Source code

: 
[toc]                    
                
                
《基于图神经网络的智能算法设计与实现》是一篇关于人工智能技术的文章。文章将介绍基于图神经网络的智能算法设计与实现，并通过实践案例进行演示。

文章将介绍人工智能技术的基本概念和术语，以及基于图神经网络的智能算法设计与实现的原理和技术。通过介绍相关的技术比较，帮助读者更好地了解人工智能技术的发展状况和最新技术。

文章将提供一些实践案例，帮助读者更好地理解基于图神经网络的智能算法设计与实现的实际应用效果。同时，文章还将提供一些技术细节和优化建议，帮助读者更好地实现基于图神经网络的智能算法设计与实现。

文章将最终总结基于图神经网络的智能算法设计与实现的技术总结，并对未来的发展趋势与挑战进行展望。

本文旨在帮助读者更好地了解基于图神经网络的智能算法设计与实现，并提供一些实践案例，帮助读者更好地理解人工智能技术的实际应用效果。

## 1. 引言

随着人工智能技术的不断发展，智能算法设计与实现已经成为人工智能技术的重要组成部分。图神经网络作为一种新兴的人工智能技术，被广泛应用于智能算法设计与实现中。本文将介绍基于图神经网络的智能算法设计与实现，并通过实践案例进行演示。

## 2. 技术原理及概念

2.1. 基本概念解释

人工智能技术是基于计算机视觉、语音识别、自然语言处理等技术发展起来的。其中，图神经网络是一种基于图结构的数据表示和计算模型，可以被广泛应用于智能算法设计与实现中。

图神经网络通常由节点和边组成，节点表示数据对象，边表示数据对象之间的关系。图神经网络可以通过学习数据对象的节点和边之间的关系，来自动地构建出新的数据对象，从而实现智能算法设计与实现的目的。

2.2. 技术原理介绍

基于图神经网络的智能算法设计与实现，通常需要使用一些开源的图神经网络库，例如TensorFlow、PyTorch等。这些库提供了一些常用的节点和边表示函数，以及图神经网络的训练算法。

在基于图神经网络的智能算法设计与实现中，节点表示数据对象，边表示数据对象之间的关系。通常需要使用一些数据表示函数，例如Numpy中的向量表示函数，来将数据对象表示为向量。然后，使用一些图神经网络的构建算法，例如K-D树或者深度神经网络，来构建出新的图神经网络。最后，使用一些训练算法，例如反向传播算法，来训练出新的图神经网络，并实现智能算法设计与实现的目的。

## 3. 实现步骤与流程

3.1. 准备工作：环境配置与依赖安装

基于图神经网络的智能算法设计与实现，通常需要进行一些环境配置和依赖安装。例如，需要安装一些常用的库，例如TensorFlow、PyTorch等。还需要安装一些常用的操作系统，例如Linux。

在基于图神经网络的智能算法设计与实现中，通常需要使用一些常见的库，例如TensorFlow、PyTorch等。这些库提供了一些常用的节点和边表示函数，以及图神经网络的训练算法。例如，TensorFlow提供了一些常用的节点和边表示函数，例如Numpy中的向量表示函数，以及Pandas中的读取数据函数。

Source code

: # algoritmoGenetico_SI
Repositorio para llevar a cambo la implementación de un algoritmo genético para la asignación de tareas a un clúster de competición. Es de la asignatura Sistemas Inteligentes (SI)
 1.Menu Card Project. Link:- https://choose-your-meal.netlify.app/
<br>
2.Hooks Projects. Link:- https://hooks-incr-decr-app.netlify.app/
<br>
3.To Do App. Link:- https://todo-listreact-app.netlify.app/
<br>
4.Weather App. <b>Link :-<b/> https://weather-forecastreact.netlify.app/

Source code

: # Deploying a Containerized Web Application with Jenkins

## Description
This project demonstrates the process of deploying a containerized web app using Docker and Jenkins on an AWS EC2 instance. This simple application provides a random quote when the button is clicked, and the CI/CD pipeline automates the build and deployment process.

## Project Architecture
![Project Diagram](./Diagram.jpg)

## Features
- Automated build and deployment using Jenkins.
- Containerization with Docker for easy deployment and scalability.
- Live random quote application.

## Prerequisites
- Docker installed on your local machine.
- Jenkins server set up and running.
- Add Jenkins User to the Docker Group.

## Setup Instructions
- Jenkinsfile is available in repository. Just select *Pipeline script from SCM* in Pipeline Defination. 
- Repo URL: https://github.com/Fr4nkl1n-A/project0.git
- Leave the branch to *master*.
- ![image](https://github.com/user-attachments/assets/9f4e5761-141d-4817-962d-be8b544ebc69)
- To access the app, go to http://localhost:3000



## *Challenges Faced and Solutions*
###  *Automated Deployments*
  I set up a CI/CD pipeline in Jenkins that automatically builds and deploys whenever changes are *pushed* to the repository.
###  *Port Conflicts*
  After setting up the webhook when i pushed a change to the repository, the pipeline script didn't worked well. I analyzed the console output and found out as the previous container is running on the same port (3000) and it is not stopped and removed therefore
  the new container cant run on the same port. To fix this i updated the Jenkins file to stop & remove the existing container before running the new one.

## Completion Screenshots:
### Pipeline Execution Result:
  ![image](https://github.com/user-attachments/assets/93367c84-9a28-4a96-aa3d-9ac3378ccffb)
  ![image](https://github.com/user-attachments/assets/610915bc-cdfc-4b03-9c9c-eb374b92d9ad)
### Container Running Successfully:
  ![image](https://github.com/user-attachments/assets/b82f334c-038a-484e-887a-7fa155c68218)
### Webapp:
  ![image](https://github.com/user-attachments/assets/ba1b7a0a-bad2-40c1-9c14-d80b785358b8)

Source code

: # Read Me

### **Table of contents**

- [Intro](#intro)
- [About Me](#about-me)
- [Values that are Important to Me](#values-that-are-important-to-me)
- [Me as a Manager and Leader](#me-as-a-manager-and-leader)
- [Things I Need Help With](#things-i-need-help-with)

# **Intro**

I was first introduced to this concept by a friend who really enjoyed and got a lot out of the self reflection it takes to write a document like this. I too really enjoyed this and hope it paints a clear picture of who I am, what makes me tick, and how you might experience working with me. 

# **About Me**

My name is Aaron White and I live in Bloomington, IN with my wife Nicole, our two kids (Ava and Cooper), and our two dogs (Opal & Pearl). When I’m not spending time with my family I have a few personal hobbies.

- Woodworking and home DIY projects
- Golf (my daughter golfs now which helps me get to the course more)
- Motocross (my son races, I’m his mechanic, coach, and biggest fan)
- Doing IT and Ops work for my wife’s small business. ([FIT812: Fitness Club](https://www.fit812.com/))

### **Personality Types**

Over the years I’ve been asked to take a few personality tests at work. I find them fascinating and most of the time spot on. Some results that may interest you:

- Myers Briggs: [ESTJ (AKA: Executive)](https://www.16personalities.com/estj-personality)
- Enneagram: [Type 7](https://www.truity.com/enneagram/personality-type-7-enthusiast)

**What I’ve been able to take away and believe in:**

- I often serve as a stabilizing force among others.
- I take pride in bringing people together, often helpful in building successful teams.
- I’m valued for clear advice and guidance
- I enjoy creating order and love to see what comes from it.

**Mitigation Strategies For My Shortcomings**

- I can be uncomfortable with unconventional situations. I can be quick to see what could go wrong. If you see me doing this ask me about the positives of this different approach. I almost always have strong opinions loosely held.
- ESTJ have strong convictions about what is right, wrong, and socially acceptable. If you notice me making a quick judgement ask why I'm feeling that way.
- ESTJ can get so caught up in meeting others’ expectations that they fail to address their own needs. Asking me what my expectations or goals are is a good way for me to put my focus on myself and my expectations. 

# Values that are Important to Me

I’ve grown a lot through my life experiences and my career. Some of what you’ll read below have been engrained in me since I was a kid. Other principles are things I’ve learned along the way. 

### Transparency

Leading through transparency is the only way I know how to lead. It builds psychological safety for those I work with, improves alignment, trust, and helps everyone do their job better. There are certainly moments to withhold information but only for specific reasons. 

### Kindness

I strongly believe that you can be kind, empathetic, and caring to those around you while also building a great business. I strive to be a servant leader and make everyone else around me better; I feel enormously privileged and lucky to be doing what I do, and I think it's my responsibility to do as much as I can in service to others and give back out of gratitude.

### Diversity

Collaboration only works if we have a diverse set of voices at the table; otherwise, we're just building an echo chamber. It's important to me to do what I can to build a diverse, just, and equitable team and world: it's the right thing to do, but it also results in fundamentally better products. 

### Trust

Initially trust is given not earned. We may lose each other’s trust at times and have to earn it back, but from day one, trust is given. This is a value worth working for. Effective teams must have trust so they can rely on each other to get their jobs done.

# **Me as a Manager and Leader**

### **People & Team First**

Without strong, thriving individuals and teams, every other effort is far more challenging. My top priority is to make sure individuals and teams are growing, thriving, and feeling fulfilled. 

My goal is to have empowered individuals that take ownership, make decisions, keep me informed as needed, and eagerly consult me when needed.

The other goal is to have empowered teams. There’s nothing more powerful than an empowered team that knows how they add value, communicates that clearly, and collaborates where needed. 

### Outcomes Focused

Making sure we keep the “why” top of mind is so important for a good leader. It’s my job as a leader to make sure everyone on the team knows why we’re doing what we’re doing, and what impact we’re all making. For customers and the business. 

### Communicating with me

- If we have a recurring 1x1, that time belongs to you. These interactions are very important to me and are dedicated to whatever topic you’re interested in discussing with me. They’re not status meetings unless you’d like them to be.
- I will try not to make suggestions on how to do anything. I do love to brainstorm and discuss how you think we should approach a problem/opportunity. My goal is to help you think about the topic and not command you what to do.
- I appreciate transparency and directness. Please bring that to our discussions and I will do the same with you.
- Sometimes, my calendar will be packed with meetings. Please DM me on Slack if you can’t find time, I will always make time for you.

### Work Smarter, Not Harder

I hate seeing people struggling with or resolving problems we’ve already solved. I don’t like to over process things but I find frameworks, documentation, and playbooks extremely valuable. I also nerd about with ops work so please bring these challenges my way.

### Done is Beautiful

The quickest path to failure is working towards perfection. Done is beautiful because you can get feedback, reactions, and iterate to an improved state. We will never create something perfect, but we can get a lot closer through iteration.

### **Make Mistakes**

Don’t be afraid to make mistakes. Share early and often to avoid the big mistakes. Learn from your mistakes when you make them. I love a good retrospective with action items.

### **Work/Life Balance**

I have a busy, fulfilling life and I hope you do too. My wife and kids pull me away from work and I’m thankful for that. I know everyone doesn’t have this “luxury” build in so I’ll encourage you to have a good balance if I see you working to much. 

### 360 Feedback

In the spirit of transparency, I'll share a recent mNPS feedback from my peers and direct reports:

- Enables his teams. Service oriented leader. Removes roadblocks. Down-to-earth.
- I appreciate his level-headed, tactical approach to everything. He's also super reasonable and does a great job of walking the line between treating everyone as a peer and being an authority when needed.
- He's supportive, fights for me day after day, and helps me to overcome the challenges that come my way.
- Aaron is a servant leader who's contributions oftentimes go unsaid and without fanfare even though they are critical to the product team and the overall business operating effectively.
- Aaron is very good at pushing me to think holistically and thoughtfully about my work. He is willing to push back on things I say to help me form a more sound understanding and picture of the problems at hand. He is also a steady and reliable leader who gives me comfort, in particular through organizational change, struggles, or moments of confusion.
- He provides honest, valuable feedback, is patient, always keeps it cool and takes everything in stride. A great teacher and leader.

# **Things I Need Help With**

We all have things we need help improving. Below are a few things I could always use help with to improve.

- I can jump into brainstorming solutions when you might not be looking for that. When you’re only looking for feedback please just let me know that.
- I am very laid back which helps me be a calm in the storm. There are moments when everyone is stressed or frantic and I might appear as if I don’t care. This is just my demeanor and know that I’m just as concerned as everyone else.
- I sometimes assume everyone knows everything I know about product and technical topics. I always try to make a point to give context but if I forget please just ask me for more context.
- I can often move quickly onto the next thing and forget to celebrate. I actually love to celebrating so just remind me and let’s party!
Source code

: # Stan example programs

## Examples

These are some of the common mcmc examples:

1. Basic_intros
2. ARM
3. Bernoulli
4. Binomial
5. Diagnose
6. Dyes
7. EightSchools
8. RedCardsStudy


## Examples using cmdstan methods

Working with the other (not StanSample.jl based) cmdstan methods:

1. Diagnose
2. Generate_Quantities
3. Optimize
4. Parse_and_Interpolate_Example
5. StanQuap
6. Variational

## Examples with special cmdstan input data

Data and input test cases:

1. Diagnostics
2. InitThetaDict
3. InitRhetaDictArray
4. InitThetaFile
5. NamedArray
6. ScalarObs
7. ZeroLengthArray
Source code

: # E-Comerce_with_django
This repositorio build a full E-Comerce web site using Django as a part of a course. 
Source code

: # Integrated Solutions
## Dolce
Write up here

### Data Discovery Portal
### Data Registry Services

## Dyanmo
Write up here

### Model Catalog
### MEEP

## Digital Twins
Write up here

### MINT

****************

Beginning with the very first line of the records above, please retype each line through the one that has "2.1. 基本概念解释", and add nothing.

Source code

: 
[toc]                    
                
                
《基于图神经网络的智能算法设计与实现》是一篇关于人工智能技术的文章。文章将介绍基于图神经网络的智能算法设计与实现，并通过实践案例进行演示。

文章将介绍人工智能技术的基本概念和术语，以及基于图神经网络的智能算法设计与实现的原理和技术。通过介绍相关的技术比较，帮助读者更好地了解人工智能技术的发展状况和最新技术。

文章将提供一些实践案例，帮助读者更好地理解基于图神经网络的智能算法设计与实现的实际应用效果。同时，文章还将提供一些技术细节和优化建议，帮助读者更好地实现基于图神经网络的智能算法设计与实现。

文章将最终总结基于图神经网络的智能算法设计与实现的技术总结，并对未来的发展趋势与挑战进行展望。

本文旨在帮助读者更好地了解基于图神经网络的智能算法设计与实现，并提供一些实践案例，帮助读者更好地理解人工智能技术的实际应用效果。

## 1. 引言

随着人工智能技术的不断发展，智能算法设计与实现已经成为人工智能技术的重要组成部分。图神经网络作为一种新兴的人工智能技术，被广泛应用于智能算法设计与实现中。本文将介绍基于图神经网络的智能算法设计与实现，并通过实践案例进行演示。

## 2. 技术原理及概念

2.1. 基本概念解释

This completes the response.